• [Task details]:
Each line of the entries that contains the word "fqnews" adds one. Reply with the resulting number only.

• [Stored data entries]:
------------

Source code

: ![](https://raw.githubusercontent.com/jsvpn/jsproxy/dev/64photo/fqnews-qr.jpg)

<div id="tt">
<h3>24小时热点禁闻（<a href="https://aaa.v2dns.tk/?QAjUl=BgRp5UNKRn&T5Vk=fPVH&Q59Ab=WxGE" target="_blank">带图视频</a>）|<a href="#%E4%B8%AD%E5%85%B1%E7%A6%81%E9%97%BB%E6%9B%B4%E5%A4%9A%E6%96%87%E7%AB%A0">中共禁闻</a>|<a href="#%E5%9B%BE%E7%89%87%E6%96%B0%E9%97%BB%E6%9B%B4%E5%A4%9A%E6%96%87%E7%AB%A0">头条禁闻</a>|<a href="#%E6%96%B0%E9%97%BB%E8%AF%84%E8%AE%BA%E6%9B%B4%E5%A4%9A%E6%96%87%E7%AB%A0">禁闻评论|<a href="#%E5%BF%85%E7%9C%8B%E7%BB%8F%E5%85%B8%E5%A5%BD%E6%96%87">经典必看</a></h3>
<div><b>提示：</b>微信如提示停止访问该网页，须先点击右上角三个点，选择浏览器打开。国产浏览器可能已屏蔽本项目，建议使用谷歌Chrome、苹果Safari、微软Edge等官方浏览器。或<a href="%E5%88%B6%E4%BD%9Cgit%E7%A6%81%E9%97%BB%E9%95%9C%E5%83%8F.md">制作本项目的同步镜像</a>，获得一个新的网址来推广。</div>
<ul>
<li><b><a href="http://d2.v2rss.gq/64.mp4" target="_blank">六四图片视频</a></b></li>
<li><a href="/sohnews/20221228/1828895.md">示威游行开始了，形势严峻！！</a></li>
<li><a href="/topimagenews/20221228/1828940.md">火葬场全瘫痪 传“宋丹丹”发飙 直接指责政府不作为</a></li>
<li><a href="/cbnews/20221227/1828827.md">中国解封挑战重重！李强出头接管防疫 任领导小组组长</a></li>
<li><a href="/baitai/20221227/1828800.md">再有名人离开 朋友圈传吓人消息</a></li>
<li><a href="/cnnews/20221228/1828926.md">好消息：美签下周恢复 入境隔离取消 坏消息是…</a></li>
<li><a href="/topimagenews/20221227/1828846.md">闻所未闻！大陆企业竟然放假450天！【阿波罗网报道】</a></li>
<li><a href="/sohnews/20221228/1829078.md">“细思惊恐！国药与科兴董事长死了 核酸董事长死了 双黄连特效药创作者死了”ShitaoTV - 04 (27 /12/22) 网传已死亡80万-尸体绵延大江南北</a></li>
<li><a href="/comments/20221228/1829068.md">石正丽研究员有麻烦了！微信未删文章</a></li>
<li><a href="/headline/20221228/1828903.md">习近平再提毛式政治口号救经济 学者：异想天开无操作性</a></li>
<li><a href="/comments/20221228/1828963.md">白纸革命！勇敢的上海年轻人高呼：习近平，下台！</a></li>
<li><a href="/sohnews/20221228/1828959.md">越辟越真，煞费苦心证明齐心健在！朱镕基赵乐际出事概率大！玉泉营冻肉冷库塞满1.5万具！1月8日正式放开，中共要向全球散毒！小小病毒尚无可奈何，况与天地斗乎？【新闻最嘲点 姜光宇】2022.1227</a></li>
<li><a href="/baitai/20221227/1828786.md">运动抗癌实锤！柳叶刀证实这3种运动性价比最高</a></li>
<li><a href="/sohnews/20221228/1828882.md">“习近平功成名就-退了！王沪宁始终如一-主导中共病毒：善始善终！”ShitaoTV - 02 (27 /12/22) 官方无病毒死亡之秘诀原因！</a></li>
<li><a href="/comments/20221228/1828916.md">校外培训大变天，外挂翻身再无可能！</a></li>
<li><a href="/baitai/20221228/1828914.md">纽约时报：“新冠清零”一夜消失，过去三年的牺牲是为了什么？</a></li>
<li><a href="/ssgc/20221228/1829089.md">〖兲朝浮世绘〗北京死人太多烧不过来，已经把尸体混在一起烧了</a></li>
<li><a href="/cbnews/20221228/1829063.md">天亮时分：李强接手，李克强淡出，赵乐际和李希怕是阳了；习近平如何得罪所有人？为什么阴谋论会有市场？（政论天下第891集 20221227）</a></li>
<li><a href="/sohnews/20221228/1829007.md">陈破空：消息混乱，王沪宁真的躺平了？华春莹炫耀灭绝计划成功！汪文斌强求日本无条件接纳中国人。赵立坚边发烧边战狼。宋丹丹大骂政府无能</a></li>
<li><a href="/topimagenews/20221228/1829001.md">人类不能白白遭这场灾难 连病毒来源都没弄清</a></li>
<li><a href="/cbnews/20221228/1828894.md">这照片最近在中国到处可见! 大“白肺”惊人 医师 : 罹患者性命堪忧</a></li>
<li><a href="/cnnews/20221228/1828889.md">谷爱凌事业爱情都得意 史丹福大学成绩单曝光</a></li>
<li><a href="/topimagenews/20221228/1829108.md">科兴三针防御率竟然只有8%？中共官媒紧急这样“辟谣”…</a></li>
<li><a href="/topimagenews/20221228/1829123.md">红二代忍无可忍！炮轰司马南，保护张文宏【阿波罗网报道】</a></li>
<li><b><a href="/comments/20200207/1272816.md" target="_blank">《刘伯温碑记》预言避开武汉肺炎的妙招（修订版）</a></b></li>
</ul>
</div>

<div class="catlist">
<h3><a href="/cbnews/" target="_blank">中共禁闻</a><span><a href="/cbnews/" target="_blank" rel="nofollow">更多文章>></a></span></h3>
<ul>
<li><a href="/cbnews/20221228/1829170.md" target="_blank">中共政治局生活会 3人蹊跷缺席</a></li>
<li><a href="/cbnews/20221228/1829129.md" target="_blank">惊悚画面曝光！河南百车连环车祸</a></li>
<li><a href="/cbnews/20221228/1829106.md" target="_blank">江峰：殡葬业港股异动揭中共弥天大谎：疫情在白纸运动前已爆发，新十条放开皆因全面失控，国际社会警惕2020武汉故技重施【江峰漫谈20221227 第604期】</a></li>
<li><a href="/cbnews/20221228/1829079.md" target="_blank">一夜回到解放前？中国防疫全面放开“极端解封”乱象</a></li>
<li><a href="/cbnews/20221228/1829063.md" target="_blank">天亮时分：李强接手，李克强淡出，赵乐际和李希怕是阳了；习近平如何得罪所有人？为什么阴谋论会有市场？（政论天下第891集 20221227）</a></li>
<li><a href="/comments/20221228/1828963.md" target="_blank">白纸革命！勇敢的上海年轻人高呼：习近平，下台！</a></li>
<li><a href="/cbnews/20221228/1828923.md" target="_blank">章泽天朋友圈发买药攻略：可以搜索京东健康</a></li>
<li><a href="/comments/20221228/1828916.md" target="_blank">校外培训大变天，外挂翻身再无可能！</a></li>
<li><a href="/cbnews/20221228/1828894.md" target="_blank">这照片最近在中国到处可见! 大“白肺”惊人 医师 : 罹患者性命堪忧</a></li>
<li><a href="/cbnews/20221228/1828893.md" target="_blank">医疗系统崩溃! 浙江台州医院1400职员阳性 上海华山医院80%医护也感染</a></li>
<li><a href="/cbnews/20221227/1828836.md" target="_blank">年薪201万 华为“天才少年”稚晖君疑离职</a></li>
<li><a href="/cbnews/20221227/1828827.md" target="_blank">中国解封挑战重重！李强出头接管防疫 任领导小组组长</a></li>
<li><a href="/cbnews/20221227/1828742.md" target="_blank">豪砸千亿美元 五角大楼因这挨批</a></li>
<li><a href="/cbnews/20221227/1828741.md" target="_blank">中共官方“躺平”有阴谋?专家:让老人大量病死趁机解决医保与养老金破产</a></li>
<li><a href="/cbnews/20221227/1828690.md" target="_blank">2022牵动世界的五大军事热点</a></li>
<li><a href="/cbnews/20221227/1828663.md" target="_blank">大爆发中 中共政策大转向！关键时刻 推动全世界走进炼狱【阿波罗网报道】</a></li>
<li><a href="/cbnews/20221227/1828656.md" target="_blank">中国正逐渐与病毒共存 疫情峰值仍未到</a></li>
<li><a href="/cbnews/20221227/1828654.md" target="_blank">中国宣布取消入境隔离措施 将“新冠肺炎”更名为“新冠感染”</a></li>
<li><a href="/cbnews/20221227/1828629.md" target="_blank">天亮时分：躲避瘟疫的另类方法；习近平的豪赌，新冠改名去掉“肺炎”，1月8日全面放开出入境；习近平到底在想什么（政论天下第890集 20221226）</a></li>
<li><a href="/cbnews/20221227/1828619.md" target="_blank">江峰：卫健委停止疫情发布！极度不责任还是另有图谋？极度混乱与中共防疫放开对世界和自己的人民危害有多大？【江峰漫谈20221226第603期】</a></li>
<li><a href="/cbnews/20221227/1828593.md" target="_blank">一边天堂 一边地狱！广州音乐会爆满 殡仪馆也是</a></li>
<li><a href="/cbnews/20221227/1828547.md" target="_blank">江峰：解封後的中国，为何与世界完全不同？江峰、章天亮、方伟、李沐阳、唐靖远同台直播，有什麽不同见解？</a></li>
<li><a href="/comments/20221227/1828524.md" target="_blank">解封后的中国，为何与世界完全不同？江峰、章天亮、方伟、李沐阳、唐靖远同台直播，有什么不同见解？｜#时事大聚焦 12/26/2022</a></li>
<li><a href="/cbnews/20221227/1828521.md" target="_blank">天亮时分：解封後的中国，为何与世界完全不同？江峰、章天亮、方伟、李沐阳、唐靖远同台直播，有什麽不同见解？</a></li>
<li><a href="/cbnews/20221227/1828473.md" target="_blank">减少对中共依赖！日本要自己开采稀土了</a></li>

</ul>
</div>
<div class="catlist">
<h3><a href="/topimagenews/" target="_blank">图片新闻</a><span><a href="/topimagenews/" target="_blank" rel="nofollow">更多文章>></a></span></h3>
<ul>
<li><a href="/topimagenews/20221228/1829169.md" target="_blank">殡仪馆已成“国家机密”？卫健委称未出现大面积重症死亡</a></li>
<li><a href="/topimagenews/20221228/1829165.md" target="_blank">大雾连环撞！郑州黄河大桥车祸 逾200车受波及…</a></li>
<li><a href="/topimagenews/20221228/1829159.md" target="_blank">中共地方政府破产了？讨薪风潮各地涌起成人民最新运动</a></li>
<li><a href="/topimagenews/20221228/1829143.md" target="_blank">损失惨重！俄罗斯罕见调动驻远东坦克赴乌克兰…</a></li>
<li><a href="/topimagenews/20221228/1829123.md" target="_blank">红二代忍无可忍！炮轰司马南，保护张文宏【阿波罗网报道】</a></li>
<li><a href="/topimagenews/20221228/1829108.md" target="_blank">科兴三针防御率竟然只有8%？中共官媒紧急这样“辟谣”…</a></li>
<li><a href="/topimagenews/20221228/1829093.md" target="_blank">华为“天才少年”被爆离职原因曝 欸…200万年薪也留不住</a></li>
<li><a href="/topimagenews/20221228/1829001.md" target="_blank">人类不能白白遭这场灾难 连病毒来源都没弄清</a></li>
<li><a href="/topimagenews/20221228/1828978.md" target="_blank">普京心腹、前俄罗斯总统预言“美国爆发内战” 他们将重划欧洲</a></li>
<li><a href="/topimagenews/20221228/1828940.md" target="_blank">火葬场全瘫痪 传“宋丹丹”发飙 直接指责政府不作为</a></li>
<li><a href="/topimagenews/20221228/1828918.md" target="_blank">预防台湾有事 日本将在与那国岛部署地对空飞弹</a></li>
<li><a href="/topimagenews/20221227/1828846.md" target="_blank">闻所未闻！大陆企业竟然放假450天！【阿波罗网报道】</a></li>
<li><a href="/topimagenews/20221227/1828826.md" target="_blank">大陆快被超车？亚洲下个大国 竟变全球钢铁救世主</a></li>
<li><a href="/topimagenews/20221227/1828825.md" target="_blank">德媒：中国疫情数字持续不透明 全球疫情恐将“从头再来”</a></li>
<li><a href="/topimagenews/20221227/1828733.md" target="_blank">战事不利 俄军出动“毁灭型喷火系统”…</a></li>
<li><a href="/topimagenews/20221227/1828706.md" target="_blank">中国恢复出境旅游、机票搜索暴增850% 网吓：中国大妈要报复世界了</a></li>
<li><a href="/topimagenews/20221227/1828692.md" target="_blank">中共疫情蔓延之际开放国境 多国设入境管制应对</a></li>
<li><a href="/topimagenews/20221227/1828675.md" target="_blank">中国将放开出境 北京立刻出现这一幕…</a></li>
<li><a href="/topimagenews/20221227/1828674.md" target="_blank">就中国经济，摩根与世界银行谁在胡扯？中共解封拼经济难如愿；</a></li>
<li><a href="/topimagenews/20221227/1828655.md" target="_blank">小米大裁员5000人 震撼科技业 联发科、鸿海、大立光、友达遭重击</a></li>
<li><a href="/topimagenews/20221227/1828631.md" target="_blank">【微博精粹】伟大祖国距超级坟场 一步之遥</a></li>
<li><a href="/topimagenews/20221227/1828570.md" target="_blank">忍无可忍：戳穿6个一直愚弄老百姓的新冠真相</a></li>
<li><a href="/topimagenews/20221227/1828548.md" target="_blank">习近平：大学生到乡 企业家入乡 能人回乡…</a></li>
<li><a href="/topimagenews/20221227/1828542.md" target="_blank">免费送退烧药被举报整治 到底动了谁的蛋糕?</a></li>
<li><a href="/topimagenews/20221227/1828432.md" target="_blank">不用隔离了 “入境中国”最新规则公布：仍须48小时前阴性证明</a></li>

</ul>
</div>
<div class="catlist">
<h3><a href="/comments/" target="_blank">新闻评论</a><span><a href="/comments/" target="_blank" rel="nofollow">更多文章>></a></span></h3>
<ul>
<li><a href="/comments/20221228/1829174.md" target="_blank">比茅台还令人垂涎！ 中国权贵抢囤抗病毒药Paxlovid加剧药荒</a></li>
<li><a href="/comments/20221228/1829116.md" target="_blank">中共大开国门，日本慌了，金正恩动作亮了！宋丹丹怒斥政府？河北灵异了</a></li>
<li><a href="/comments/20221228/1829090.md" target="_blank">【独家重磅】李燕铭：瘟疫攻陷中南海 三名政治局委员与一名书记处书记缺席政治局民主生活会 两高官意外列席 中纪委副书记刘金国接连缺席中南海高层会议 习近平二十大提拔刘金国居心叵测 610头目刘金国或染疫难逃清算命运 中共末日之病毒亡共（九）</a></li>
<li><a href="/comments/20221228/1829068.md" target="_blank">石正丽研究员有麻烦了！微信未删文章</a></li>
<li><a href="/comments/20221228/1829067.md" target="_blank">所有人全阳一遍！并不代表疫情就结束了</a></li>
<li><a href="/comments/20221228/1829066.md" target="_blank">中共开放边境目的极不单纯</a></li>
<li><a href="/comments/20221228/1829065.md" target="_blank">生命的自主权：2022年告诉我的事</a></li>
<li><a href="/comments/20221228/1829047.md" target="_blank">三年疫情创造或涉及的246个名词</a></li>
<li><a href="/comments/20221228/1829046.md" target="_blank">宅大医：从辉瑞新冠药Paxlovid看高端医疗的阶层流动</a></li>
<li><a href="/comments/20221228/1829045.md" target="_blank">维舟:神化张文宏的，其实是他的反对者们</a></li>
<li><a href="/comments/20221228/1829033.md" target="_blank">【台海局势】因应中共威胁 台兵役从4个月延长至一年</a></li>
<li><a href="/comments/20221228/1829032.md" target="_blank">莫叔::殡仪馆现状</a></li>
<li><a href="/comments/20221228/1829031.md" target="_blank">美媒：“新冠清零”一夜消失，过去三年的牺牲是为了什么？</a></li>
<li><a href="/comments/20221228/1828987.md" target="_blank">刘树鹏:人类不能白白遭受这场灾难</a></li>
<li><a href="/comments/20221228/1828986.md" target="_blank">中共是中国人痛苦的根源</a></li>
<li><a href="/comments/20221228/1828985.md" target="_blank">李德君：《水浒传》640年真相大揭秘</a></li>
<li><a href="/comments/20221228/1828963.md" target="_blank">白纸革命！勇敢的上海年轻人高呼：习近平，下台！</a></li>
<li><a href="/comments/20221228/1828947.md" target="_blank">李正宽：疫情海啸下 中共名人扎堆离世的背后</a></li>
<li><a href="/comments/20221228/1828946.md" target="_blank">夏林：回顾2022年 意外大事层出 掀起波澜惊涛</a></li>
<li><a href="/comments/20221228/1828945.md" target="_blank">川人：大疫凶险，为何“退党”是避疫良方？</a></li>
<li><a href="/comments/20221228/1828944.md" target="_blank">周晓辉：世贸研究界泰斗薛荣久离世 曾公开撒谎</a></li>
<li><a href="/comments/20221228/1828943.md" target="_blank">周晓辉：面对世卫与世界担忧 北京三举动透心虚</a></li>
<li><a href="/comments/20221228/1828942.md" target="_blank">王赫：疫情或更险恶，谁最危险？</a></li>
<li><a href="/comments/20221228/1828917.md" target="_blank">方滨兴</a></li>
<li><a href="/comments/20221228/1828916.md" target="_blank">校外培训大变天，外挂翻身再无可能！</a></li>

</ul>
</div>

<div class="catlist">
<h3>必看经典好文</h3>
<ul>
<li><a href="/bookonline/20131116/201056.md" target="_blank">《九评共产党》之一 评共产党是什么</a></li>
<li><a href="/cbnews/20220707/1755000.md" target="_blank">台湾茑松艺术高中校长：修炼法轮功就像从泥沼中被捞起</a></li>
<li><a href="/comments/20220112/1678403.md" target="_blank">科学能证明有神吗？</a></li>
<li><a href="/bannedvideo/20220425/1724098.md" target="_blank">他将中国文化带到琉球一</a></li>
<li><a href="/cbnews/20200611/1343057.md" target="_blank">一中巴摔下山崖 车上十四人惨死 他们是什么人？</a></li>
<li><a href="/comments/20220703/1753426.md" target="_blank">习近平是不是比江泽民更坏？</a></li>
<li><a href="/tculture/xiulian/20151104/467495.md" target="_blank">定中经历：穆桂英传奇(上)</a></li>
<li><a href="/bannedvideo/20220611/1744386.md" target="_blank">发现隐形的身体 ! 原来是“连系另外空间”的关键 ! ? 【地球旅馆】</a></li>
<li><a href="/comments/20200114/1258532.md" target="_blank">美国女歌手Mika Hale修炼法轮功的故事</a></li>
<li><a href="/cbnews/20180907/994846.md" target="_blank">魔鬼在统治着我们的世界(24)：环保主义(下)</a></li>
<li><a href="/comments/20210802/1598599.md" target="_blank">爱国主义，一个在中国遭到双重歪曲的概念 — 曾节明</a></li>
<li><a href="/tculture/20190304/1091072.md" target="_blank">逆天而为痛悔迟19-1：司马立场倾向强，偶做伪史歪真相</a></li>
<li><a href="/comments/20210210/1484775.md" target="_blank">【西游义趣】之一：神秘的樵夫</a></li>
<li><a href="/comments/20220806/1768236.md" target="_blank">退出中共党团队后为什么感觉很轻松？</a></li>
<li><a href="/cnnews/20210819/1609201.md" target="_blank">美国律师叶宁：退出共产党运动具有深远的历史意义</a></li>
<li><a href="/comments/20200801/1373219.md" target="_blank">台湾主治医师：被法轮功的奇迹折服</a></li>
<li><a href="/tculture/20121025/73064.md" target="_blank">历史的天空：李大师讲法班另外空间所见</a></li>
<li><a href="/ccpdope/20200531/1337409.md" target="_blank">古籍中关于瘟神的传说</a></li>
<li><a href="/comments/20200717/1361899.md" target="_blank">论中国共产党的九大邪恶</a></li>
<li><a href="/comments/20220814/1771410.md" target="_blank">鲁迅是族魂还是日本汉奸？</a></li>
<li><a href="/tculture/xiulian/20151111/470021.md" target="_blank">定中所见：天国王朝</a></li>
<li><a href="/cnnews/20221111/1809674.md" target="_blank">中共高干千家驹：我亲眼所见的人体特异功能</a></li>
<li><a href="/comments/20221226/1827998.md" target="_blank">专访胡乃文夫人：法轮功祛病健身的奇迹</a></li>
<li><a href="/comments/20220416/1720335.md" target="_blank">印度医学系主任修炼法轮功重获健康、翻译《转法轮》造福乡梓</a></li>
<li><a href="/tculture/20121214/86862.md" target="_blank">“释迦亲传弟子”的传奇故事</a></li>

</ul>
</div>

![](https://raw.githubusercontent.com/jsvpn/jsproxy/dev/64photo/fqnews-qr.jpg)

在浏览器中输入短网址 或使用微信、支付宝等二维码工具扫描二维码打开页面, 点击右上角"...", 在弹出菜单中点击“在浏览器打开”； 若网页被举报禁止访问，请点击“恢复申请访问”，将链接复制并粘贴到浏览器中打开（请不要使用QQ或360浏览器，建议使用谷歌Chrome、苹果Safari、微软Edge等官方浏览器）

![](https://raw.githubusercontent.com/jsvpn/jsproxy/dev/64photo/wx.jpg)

------------

• [Reply]:
2